The New York Times published a story with the headline “Crossing the Line: How Donald Trump Behaved With Women in Private” where the authors conducted more than 50 interviews over the course of six weeks.

Their accounts, many relayed in their own words, revealed unwelcome romantic advances, unending commentary on the female form, a shrewd reliance on ambitious women, and unsettling workplace conduct, according to the interviews, as well as court records and written recollections. The interactions occurred in his offices at Trump Tower, at his homes, at construction sites and backstage at beauty pageants. They appeared to be fleeting, unimportant moments to him, but they left lasting impressions on the women who experienced them.

  • Rowanne Brewer Lane, Companion: Donald J. Trump had barely met her when he asked her to change out of her clothes. “He took me into a room and opened drawers and asked me to put on a swimsuit.” Trump then took Brewer Lane out to parade her in front of the rest of the party and asked the crowd if they thought she was a beautiful “Trump lady” which she was taken aback by it. It did not take long for him to solicit her view on the attractiveness of two of his previous romantic partners, Marla Maples and Ivana Trump. “He did ask me, on a scale of 1 to 10, what I thought of Marla. I thought that was very boyish of him. He asked me the same thing about Ivana. I said, obviously, she is your wife. (Trump was divorcing Ivana at the time.) A beautiful woman. What could you say but a 10? I am not going to judge your wife.”
  • Ivana Trump, Ex-Wife: An anecdote how, when she was his girlfriend at the time, Donald Trump defended his father Fred Trump when the elder Trump told her what she is having for dinner. Trump let her run Trump’s Castle, a major casino in Atlantic City, and the Plaza Hotel, the storied complex on Central Park South in Manhattan. She ran it well but he compensated her as a spouse, not a high-level employee, paying her an annual salary of $1 for the Trump’s Castle job, according to her tax documents.
  • Barbara A. Res, Executive for the Trump Organization: Donald Trump hired Ms. Res to manage the building of Trump Tower. He said: “I know you’re a woman in a man’s world. And while men tend to be better than women, a good woman is better than 10 good men.” … He thought he was really complimenting me. Fred Trump did not like the idea that Donald Trump had hired a woman for an executive position but Donald Trump defended her. However his misogyny would still be on display. Out of the blue Donald Trump evaluated the fitness of women in Marina del Rey, Calif. “They take care of their asses,” he said. Years later, after she had gained a significant amount of weight, Ms. Res endured a stinging workplace observation about her own body from Mr. Trump. “ ‘You like your candy,’ ” she recalled him telling her. “It was him reminding me that I was overweight.” Later when The New York Post feasted on his wife’s supposed satisfaction with him in bed, captured in the headline “Best Sex I’ve Ever Had,” Mr. Trump was unabashed. Trump loved it and would show the paper to everyone in the office, much to their horror. Trump also interacted with women with an unthinkable habit of making them feel small.  “At Trump Tower he called me Honey Bunch.”
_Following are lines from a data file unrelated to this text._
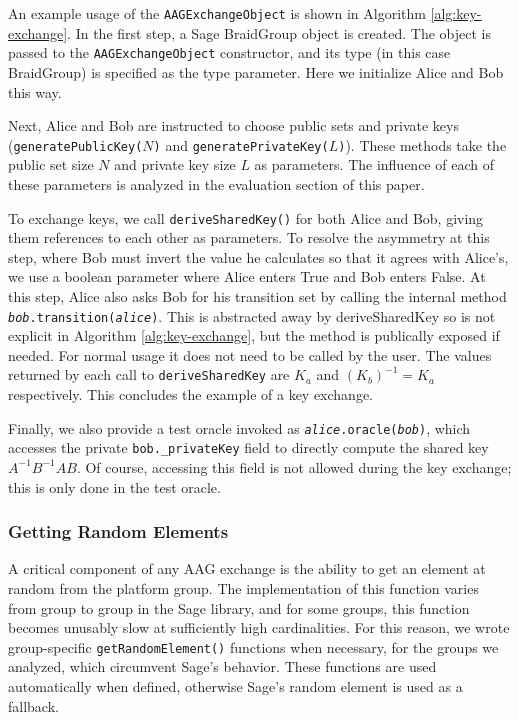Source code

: An example usage of the \texttt{AAGExchangeObject} is shown in Algorithm \ref{alg:key-exchange}. In the first step, a Sage BraidGroup object is created. The object is passed to the \texttt{AAGExchangeObject} constructor, and its type (in this case BraidGroup) is specified as the type parameter. Here we initialize Alice and Bob this way.

Next, Alice and Bob are instructed to choose public sets and private keys (\texttt{generatePublicKey($N$)} and \texttt{generatePrivateKey($L$)}). These methods take the public set size $N$ and private key size $L$ as parameters. The influence of each of these parameters is analyzed in the evaluation section of this paper.

To exchange keys, we call \texttt{deriveSharedKey()} for both Alice and Bob, giving them references to each other as parameters. To resolve the asymmetry at this step, where Bob must invert the value he calculates so that it agrees with Alice's, we use a boolean parameter where Alice enters True and Bob enters False. At this step, Alice also asks Bob for his transition set by calling the internal method \texttt{\textit{bob}.transition(\textit{alice})}. This is abstracted away by deriveSharedKey so is not explicit in Algorithm \ref{alg:key-exchange}, but the method is publically exposed if needed. For normal usage it does not need to be called by the user. The values returned by each call to \texttt{deriveSharedKey} are $K_a$ and $(K_b)^{-1}=K_a$ respectively. This concludes the example of a key exchange.

Finally, we also provide a test oracle invoked as \texttt{\textit{alice}.oracle(\textit{bob})}, which accesses the private \texttt{bob.\_privateKey} field to directly compute the shared key $A^{-1}B^{-1}AB$. Of course, accessing this field is not allowed during the key exchange; this is only done in the test oracle.

\subsubsection{Getting Random Elements} A critical component of any AAG exchange is the ability to get an element at random from the platform group. The implementation of this function varies from group to group in the Sage library, and for some groups, this function becomes unusably slow at sufficiently high cardinalities. For this reason, we wrote group-specific \texttt{getRandomElement()} functions when necessary, for the groups we analyzed, which circumvent Sage's behavior. These functions are used automatically when defined, otherwise Sage's random element is used as a fallback.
  • Louise Sunshine, Executive Vice President for the Trump Organization: Experienced similar observations from Mr. Trump when she gained weight. But she saw it as friendly encouragement, not a cruel insult. “He thought I looked much better thin,” she said. “He would remind me of how beautiful I was.”
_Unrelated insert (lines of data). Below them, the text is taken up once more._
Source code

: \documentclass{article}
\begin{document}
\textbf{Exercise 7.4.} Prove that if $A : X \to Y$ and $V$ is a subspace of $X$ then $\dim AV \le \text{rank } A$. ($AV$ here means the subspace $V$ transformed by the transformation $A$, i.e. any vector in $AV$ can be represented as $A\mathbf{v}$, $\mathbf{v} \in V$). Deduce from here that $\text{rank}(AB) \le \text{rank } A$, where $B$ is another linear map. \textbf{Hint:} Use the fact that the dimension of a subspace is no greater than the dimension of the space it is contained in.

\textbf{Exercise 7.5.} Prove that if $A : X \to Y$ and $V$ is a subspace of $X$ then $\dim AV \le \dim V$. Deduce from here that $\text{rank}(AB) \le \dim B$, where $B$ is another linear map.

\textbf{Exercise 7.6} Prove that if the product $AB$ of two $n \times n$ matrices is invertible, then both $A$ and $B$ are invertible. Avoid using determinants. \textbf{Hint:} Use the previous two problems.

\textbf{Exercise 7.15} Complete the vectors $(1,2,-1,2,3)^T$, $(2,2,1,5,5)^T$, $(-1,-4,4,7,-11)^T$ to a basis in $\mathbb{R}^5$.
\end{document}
  • Temple Taggart, 1997 Miss Utah: Donald Trump, while married to Marla Maples, introduced himself to her as well as other contestants in the Miss Universe Pageant with a direct kiss on the lips. “Oh my God, gross.” He then kissed her again on the lips in Trump Tower. “ ‘We’re going to have to tell them you’re 17,’ ” Ms. Taggart recalled him telling her, “because in his mind, 21 is too old. I was like, ‘No, we’re not going to do that.’ ”
  • Carrie Prejean, 2009 Miss California: Mr. Trump personally would evaluate the women contestants at rehearsal. It became clear that the point of the whole exercise was for him to divide the room between girls he personally found attractive and those he did not. Many of the girls found the exercise humiliating. Some of the girls were sobbing backstage after he left, devastated to have failed even before the competition really began to impress “The Donald.”
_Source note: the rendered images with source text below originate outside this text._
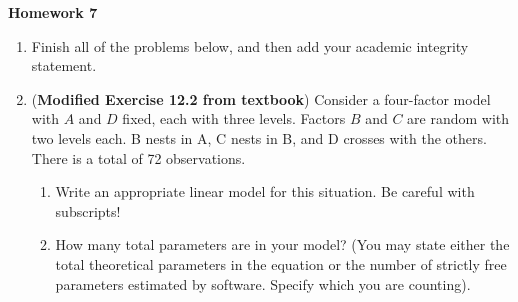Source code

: \documentclass[10pt,twoside]{article}\usepackage[]{graphicx}\usepackage[dvipsnames,svgnames,table]{xcolor}
\begin{document}
\begin{flushright}
\begin{minipage}{.33\textwidth}
\rightline{\today}
\end{minipage}
\end{flushright}

\begin{center}
{\large{\textbf{Homework 7}}}
\end{center}

\begin{enumerate}
  
  \item Finish all of the problems below, and then add your academic integrity statement.
  

  \item (\textbf{Modified Exercise 12.2 from textbook}) Consider a four-factor model with $A$ and $D$ fixed, each with three levels. Factors $B$ and $C$ are random with two levels each. B nests in A, C nests in B, and D crosses with the others. There is a total of 72 observations.
  
  \begin{enumerate}
    \item Write an appropriate linear model for this situation. Be careful with subscripts!
    
  \item How many total parameters are in your model? (You may state either the total theoretical parameters in the equation or the number of strictly free parameters estimated by software. Specify which you are counting).


\end{enumerate}
\end{enumerate}
\end{document}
  • Brook Antoinette Mahealani Lee, 1997 Miss Universe: During the 1997 Miss Teen USA pageant, he sat in the audience as his teenage daughter, Ivanka, helped to host the event from onstage. “ ‘Don’t you think my daughter’s hot? She’s hot, right?’ ” Ms. Lee recalled him saying. ‘I was like, ‘Really?’ That’s just weird. She was 16. That’s creepy.”
  • Barbara J. Fife, former New York City Deputy Mayor: Trump told her why he was in such a hurry one day as he sat in her office at City Hall. “I have this great date tonight with a model for Victoria’s Secret,” Ms. Fife recalled him telling her. “I saw it as immature, quite honestly,” she said.
  • Alair A. Townsend, former New York City Deputy Mayor: “[Trump] was dismissive. It was always, “Hon,” “Dear.” Things he wouldn’t have said to a man. It was designed to make you feel small. And he did that repeatedly.”
  • Jill Harth, former pageant promoter: Jill Harth and her boyfriend at the time, George Houraney, worked with Mr. Trump on a beauty pageant in Atlantic City, and later accused Mr. Trump of inappropriate behavior toward Ms. Harth during their business dealings. In a 1996 deposition, Ms. Harth described their initial meeting with Mr. Trump at Trump Tower.Donald Trump stared at me throughout that meeting. He stared at me even while George was giving his presentation. … In the middle of it he says to George, “Are you sleeping with her?” Meaning me. And George looked a little shocked and he said, “Well, yeah.” And he goes, “Well, for the weekend or what?” Mr. Houraney said in a recent interview that he was shocked by Mr. Trump’s response after he made clear that he and Ms. Harth were monogamous. “He said: ‘Well, there’s always a first time. I am going after her,’ ” Mr. Houraney recalled, adding: “I thought the man was joking. I laughed. He said, ‘I am serious.’ ” By the time the three of them were having dinner at the Oak Room of the Plaza Hotel the next night, Mr. Trump’s advances had turned physical, Ms. Harth said in the deposition. “Basically he name-dropped throughout that dinner, when he wasn’t groping me under the table,” she testified. “Let me just say, this was a very traumatic thing working for him.”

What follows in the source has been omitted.